The future of branch banking is unclear. Some are calling for its death. Others are saying branches are still critical to a bank’s success. One thing is clear—things are changing fast.
Many banks are well on their way to implementing their branch of the future, while others are still trying to figure out what makes sense for them. This could be a dangerous path if you are waiting to see what works before diving in. Customer loyalty is dropping, big banks are trying new ways to engage your customers and FinTech companies are developing simple solutions to customers’ problems. Can you afford to take a wait-and-see approach and hope to win on products and services?
But it is hard to know which approaches will work. How can you effectively test out how customers will respond to different approaches while managing costs? One approach many companies take is running experiments. Let’s dive in and see the impact of experiments and how to run them effectively.
Innovation through experiments is happening today
Banks of all sizes are running experiments all the time to better understand how to provide great products, service and engagement at branches.

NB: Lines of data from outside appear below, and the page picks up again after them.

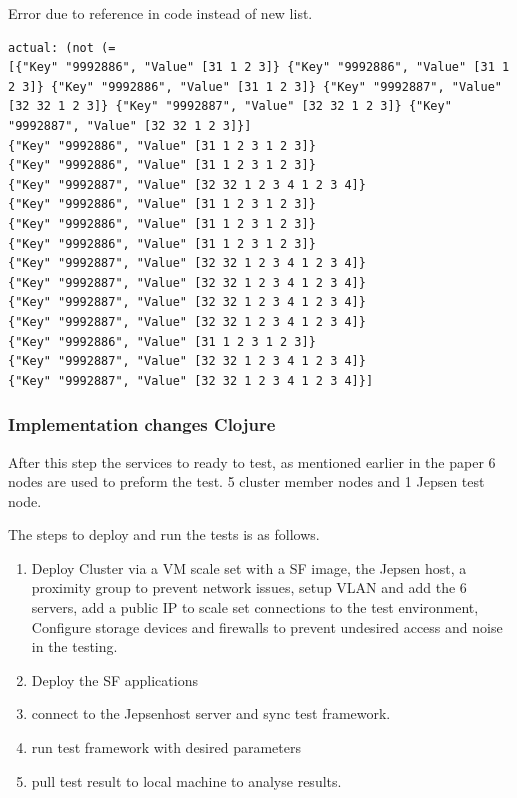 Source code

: \documentclass[a4paper,10pt,titlepage]{report}
\begin{document}
Error due to reference in code instead of new list.
\begin{lstlisting}
actual: (not (= 
[{"Key" "9992886", "Value" [31 1 2 3]} {"Key" "9992886", "Value" [31 1 2 3]} {"Key" "9992886", "Value" [31 1 2 3]} {"Key" "9992887", "Value" [32 32 1 2 3]} {"Key" "9992887", "Value" [32 32 1 2 3]} {"Key" "9992887", "Value" [32 32 1 2 3]}] 
{"Key" "9992886", "Value" [31 1 2 3 1 2 3]} 
{"Key" "9992886", "Value" [31 1 2 3 1 2 3]} 
{"Key" "9992887", "Value" [32 32 1 2 3 4 1 2 3 4]} 
{"Key" "9992886", "Value" [31 1 2 3 1 2 3]} 
{"Key" "9992886", "Value" [31 1 2 3 1 2 3]} 
{"Key" "9992886", "Value" [31 1 2 3 1 2 3]} 
{"Key" "9992887", "Value" [32 32 1 2 3 4 1 2 3 4]} 
{"Key" "9992887", "Value" [32 32 1 2 3 4 1 2 3 4]} 
{"Key" "9992887", "Value" [32 32 1 2 3 4 1 2 3 4]} 
{"Key" "9992887", "Value" [32 32 1 2 3 4 1 2 3 4]} 
{"Key" "9992886", "Value" [31 1 2 3 1 2 3]} 
{"Key" "9992887", "Value" [32 32 1 2 3 4 1 2 3 4]} 
{"Key" "9992887", "Value" [32 32 1 2 3 4 1 2 3 4]}]
\end{lstlisting}

     \subsubsection{Implementation changes Clojure}
    





    After this step the services to ready to test, as mentioned earlier in the paper 6 nodes are used to preform the test. 5 cluster member nodes and 1 Jepsen test node.

    The steps to deploy and run the tests is as follows.

    \begin{enumerate}
        \item Deploy Cluster via a VM scale set with a SF image, the Jepsen host, a proximity group to prevent network issues, setup VLAN and add the 6 servers, add a public IP to scale set connections to the test environment, Configure storage devices and firewalls to prevent undesired access and noise in the testing.
        \item Deploy the SF applications
        \item connect to the Jepsenhost server and sync test framework.
        \item run test framework with desired parameters
        \item pull test result to local machine to analyse results.
    \end{enumerate}
\end{document}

Let’s take a look at a few examples.
Bank of America
It is well known that Bank of America started using experiments in their retail branches in the early and mid-2000s. (Here is a great HBR article covering details of what they did.) They created an Innovation and Development (I&D) team that developed a process for executing experiments in a live retail setting. They have executed numerous experiments that have not only led to improved products and services, but also a much deeper understanding of the services they provide and the impact on customer behavior. Today the I&D model is common in many large and mid-size banks.

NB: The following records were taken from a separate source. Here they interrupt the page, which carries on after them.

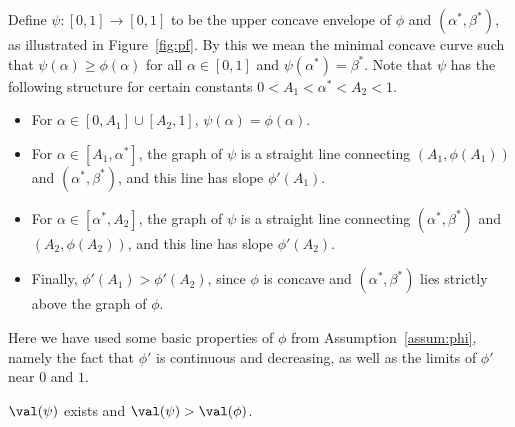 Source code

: \documentclass[11pt]{article}
\begin{document}
Define $\psi: [0,1] \to [0,1]$ to be the upper concave envelope of $\phi$ and $(\alpha^*,\beta^*)$, as illustrated in Figure~\ref{fig:pf}. By this we mean the minimal concave curve such that $\psi(\alpha) \ge \phi(\alpha)$ for all $\alpha \in [0,1]$ and $\psi(\alpha^*) = \beta^*$. Note that $\psi$ has the following structure for certain constants $0 < A_1 < \alpha^* < A_2 < 1$.
\begin{itemize}
\item For $\alpha \in [0,A_1] \cup [A_2,1]$, $\psi(\alpha) = \phi(\alpha)$.
\item For $\alpha \in [A_1,\alpha^*]$, the graph of $\psi$ is a straight line connecting $(A_1,\phi(A_1))$ and $(\alpha^*,\beta^*)$, and this line has slope $\phi'(A_1)$.
\item For $\alpha \in [\alpha^*,A_2]$, the graph of $\psi$ is a straight line connecting $(\alpha^*,\beta^*)$ and $(A_2,\phi(A_2))$, and this line has slope $\phi'(A_2)$.
\item Finally, $\phi'(A_1) > \phi'(A_2)$, since $\phi$ is concave and $(\alpha^*,\beta^*)$ lies strictly above the graph of $\phi$.
\end{itemize}
\noindent Here we have used some basic properties of $\phi$ from Assumption~\ref{assum:phi}, namely the fact that $\phi'$ is continuous and decreasing, as well as the limits of $\phi'$ near $0$ and $1$.

\begin{lemma}\label{lem:pushout}
$\val(\psi)$ exists and $\val(\psi) > \val(\phi)$.
\end{lemma}
\end{document}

More recently (since 2013), PNC Bank has been experimenting with pop-up branches. The pop-up branch allows PNC to take a high-tech branch to places where people already congregate, instead of waiting for customers and prospects to happen by their branch. They don’t have to take the time to build a full branch, but can test to see if the location warrants one. The “branch” is tiny (160 square feet) and can fit on a sidewalk or in a shopping mall open space. It offers many of the traditional services of a branch, but also acts as a place to showcase PNC's latest retail technology. While there aren’t a lot of details on the experiment, it seems to be having some success, since PNC has rolled out pop-up branches in Pittsburgh, Chicago, Atlanta and most recently, at West Virginia University in Morgantown, WV.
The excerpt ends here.